Not only does Gerson’s piece fail, for this reason, to help us come together around the shared goal of saving our Republic, it encourages his opponents to focus their fight against each other, making it less likely that this threat will be contained or defeated.
As someone who, like Gerson, is deeply concerned about current threats to our Republic and to American democracy I think we—all those opposed to Trumpism—need to unite around winning in the midterms. I worry that some on my team are deploying tactics that might do more to mobilize their voters than our own—but my energy and anger is not directed toward them. I encourage them to stay energized and try to be as strategic as possible, but they are not my enemy. I share my tactical concerns internally.
But the threat we all face right now must unite a team that accept all comers and directs all our energy toward winning the midterms. Yes, it is possible that some on our side will say or do things that make others on our team cringe. We will debate, internally, the relative value of this or that basket of tactics. But we must retain our singular focus on unity against the most dangerous threat to our Republic in our lifetimes. 

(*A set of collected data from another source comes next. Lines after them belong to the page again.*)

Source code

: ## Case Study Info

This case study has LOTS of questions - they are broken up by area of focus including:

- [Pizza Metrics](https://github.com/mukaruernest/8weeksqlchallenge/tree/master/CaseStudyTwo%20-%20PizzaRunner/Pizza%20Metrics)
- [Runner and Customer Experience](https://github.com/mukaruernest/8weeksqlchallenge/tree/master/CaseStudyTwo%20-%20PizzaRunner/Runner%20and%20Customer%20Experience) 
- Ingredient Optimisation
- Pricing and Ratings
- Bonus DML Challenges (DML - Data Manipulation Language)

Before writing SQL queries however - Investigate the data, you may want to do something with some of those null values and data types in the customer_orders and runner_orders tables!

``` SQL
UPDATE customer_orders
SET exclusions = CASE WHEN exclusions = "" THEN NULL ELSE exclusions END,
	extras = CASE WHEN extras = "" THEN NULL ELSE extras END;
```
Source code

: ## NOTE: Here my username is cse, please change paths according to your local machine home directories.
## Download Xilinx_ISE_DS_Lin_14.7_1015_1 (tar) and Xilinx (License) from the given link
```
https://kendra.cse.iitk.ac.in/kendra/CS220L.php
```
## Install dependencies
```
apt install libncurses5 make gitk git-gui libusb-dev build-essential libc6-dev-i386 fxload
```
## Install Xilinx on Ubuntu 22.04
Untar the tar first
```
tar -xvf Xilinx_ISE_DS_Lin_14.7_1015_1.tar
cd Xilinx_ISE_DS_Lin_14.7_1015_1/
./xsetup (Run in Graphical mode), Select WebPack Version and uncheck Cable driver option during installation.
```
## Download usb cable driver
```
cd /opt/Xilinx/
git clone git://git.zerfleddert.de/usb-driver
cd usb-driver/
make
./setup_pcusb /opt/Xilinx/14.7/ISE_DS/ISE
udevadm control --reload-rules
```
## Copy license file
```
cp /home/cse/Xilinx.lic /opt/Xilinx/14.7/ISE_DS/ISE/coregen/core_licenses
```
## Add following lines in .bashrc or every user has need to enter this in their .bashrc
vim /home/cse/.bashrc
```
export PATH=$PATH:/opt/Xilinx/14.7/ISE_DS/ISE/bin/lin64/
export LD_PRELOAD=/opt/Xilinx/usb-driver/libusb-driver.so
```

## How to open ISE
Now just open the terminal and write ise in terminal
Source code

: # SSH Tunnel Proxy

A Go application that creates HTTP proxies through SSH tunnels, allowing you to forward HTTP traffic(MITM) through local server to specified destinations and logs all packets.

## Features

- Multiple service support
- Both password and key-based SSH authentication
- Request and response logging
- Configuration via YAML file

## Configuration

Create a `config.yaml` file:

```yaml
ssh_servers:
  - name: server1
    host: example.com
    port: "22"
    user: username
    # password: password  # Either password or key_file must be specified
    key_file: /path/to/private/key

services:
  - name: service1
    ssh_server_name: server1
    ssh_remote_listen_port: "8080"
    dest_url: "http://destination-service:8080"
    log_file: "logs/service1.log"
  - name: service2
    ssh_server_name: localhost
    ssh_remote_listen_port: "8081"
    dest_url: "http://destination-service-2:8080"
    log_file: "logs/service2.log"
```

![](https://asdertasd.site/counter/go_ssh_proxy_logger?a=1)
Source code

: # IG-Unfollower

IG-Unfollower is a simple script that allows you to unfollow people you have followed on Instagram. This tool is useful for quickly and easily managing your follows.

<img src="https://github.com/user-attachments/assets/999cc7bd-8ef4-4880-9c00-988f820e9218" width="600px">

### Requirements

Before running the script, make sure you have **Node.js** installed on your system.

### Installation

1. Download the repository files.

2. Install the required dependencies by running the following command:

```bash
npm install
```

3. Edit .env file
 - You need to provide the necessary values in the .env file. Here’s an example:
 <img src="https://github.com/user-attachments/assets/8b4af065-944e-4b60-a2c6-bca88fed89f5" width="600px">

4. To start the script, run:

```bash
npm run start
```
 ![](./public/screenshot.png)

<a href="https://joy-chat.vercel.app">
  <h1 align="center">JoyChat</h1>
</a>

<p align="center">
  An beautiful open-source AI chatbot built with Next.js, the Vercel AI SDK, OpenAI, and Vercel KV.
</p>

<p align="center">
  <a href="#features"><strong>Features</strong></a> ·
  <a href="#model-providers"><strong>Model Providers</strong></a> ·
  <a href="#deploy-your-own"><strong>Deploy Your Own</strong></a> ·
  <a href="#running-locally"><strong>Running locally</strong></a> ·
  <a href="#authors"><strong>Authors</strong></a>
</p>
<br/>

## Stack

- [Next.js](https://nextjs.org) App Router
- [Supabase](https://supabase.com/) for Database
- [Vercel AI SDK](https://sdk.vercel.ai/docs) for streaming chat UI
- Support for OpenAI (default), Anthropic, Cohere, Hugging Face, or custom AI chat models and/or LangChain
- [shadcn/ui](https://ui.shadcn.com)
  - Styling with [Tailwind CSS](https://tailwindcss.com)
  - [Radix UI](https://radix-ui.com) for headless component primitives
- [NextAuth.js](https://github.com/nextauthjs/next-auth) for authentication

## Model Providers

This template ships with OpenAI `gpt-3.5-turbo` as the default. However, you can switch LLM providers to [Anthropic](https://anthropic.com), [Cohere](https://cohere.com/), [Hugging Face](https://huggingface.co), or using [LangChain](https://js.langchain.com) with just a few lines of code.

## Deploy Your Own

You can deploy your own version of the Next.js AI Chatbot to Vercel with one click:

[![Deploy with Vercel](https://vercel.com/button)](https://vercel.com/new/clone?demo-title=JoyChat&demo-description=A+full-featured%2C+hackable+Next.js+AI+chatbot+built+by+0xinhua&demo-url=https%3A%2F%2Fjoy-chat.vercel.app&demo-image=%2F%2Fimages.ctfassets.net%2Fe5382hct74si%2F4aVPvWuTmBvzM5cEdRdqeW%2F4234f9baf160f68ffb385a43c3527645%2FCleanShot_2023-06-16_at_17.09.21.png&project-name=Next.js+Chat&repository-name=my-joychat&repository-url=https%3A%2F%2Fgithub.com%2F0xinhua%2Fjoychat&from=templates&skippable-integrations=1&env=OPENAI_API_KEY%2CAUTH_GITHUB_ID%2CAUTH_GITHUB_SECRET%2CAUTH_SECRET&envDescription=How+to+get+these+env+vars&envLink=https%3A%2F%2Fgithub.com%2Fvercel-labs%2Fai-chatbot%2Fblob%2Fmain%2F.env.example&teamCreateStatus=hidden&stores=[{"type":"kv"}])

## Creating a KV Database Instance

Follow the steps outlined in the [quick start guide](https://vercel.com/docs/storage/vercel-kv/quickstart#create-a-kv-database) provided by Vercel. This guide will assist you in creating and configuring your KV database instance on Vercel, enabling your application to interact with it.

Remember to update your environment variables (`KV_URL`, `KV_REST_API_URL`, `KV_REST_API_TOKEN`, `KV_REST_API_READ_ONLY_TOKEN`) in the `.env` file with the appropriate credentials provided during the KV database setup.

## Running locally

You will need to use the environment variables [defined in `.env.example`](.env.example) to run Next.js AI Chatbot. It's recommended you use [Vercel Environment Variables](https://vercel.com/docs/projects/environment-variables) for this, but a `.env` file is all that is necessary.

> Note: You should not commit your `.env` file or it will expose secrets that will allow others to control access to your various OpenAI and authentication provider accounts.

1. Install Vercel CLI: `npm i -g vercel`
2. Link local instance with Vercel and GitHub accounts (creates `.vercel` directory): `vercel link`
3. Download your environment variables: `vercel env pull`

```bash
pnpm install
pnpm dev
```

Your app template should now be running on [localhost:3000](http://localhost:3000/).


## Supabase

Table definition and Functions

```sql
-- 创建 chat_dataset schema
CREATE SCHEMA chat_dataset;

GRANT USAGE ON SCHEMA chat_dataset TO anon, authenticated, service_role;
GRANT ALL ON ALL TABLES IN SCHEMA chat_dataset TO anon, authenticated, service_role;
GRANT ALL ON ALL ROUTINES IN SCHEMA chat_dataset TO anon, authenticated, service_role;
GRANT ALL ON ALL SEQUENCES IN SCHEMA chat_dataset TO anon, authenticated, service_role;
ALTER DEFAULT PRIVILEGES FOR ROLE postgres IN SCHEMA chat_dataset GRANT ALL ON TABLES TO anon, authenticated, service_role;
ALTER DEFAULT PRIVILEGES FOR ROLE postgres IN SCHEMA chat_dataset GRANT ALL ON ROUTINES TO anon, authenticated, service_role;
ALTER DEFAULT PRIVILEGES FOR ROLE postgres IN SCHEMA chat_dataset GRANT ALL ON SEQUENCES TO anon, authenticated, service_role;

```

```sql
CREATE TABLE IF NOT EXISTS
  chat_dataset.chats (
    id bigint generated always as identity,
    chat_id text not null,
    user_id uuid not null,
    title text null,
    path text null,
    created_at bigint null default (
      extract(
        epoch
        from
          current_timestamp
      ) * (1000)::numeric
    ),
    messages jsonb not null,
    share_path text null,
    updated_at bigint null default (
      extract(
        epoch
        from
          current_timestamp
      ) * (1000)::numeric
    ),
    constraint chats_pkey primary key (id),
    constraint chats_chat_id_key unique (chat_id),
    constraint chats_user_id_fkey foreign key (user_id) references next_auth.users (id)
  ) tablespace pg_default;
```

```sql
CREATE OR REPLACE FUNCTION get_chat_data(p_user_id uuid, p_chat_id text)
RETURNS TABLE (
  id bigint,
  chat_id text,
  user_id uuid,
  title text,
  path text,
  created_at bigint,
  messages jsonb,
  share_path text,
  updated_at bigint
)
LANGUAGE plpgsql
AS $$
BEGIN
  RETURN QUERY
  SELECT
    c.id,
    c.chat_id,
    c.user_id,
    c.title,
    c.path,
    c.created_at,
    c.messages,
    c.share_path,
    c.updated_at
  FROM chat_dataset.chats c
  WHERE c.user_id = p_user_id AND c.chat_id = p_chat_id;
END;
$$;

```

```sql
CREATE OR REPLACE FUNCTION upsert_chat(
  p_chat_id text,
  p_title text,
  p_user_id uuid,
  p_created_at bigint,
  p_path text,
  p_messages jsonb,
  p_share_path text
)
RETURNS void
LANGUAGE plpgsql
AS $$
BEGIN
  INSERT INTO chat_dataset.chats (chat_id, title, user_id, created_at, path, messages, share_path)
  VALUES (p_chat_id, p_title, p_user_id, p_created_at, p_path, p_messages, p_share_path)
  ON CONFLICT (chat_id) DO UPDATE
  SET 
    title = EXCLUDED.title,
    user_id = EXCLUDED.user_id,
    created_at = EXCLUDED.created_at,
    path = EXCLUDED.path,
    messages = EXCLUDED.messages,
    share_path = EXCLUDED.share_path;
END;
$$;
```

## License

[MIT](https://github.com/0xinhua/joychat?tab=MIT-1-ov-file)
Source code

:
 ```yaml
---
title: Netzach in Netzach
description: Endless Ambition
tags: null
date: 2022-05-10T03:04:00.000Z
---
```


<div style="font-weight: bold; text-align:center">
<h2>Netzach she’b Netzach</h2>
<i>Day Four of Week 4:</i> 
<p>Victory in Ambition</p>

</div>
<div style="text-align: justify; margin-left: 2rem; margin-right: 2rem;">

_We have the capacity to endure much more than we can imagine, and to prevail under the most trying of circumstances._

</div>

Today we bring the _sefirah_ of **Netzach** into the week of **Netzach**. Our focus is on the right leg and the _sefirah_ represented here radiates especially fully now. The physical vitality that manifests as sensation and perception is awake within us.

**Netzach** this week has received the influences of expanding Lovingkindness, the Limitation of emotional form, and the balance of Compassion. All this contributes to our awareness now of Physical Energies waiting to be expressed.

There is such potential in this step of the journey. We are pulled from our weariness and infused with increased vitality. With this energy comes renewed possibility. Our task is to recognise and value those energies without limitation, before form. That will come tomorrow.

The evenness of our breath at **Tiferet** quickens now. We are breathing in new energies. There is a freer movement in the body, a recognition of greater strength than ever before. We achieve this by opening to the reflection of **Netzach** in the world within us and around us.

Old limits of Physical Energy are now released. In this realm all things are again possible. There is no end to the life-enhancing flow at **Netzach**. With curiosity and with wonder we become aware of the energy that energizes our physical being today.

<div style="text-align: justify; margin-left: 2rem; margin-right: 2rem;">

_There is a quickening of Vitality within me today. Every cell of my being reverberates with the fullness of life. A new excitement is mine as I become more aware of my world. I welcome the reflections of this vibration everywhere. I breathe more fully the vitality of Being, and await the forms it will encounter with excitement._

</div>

So, in the end, Gerson's framing here is distracting and dividing us here. We do stand for civility, the rule of law, tolerance and democracy--and civil disobedience, creative forms of non-violent protest, remain central to standing for what we stand for. 
Gerson is critical of HRC for saying “you cannot be civil with a political party that wants to destroy what you stand for.” But he is conveniently overlooking the fact that arguments like his, advanced by moderate Republicans like him, fit perfectly into the Trumpian (and Rovian) playbook. Gerson is calling out his opponents for precisely the crime his team is the most prominent perpetrator of. In earlier editorials he, himself, has said as much—which is why his commentary today, using his political capital as a moderate Republican critical of Trump, is such a betrayal of his own stated goal of thwarting the Trumpian threat.
I do not think Gerson is dishonest, but in the end his argument here strikes me as a dangerous form of anti-democratic gaslighting. If civility refers to the behaviors and norms and attitudes that make democracy both possible and desirable, his argument is also--in the current context, because context matters--deeply uncivil.
Yes, opposition should be civil. We should focus on the midterms and tactics that will mobilize our voters without mobilizing their voters. At the same time, we need to humbly recognize that none of us has the answer key for which tactics are most likely to work. We need to enact ‘what we stand for’ in our tolerance for tactical diversity demonstrated by a commitment to discussions about tactics with all those standing together against the primary threat...and discussions that do not demonize our own teammates and, to the best of our ability, unite us to win the midterms and beyond.